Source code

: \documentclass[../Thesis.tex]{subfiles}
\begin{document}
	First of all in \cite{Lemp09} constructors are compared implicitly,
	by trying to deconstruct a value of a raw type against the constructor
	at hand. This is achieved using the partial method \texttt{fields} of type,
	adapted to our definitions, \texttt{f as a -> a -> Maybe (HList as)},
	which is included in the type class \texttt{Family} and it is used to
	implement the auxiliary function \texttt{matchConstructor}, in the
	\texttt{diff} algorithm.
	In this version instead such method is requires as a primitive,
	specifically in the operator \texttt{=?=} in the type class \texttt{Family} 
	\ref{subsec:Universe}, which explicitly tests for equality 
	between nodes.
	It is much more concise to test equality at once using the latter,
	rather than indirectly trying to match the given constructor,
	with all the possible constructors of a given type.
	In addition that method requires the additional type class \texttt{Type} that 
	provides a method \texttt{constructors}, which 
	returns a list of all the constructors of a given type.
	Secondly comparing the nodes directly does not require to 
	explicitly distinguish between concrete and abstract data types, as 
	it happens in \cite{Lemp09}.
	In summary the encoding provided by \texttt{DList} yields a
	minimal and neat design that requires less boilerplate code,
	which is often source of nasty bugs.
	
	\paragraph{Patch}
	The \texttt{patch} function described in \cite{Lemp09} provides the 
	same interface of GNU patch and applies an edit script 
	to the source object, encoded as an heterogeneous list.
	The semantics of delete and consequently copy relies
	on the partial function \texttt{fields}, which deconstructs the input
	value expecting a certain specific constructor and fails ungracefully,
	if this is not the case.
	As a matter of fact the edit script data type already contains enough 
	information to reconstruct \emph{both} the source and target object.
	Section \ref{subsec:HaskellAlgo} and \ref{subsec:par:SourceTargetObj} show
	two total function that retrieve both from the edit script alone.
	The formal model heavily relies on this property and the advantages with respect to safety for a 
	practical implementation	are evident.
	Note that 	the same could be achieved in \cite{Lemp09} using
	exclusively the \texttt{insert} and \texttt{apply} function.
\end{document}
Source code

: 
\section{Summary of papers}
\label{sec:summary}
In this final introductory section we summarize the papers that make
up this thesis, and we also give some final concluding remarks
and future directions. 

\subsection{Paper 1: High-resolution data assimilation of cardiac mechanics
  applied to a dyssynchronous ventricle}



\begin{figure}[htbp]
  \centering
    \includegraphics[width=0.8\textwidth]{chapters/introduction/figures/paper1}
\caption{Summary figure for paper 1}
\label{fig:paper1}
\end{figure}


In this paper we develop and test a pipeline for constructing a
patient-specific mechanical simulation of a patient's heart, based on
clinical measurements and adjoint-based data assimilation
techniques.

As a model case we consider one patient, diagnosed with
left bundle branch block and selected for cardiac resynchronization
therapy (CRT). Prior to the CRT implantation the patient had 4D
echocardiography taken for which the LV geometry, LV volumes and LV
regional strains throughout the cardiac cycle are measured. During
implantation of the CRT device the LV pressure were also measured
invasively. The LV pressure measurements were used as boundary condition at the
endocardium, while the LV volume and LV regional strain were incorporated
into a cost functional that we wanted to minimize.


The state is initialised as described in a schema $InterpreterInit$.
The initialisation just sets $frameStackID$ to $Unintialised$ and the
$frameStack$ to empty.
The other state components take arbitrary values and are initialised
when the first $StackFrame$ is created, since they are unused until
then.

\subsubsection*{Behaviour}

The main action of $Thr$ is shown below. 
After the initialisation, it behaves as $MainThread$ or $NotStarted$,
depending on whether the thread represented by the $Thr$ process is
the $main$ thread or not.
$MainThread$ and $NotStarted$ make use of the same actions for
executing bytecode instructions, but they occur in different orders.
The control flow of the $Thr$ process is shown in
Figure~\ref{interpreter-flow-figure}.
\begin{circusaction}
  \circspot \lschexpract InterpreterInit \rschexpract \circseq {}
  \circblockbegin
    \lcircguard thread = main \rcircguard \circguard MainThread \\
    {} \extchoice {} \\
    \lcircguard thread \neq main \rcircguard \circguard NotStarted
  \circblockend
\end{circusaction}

**Task description**.
Give only the count of lines in this material that contain the string "implantation".

**Task result**.
2